[Excerpts from a dataset]

========================================

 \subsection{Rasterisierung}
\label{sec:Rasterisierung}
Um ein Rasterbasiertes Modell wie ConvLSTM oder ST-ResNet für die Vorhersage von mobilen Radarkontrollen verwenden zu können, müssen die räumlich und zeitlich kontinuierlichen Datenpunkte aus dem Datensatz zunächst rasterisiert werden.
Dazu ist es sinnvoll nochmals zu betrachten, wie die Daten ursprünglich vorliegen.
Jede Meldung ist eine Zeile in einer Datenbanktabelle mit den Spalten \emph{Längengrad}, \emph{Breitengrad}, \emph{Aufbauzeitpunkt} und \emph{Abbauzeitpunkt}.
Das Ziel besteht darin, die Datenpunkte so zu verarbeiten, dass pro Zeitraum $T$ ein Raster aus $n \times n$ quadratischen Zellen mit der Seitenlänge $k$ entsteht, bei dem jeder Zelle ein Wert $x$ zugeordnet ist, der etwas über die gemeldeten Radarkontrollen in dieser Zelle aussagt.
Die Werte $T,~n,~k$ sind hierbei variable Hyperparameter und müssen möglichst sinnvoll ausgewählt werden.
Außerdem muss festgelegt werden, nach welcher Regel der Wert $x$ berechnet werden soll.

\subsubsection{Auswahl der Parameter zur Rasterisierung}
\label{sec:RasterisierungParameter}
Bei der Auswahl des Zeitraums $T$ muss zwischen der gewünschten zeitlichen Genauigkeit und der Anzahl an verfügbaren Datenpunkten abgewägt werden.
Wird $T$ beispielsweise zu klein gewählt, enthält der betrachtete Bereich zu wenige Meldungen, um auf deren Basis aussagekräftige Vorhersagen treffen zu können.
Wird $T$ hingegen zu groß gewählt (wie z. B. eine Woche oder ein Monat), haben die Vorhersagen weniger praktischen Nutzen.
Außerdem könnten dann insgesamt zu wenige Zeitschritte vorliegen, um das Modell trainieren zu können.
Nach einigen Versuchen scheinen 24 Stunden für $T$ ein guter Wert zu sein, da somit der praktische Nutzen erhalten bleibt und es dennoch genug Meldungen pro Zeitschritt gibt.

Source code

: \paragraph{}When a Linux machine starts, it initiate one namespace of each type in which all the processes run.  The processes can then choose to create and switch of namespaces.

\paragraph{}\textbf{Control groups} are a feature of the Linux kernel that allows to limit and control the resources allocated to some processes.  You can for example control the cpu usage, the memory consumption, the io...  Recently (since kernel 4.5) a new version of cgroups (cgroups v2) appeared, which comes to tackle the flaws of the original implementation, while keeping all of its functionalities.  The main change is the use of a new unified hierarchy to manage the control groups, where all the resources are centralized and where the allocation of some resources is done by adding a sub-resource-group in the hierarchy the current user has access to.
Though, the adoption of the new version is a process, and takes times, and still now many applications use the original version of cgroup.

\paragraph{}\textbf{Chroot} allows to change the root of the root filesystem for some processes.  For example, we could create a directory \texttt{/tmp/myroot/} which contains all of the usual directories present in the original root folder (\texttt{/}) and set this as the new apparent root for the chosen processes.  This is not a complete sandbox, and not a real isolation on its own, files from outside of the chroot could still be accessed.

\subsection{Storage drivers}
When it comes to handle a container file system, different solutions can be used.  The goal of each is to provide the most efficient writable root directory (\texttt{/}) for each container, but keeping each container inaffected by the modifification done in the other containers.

========================================

▸ **What this task involves**:
Please tally the lines of the data in which the string "label" appears and write only the total.

▸ **Answer to this task**:
2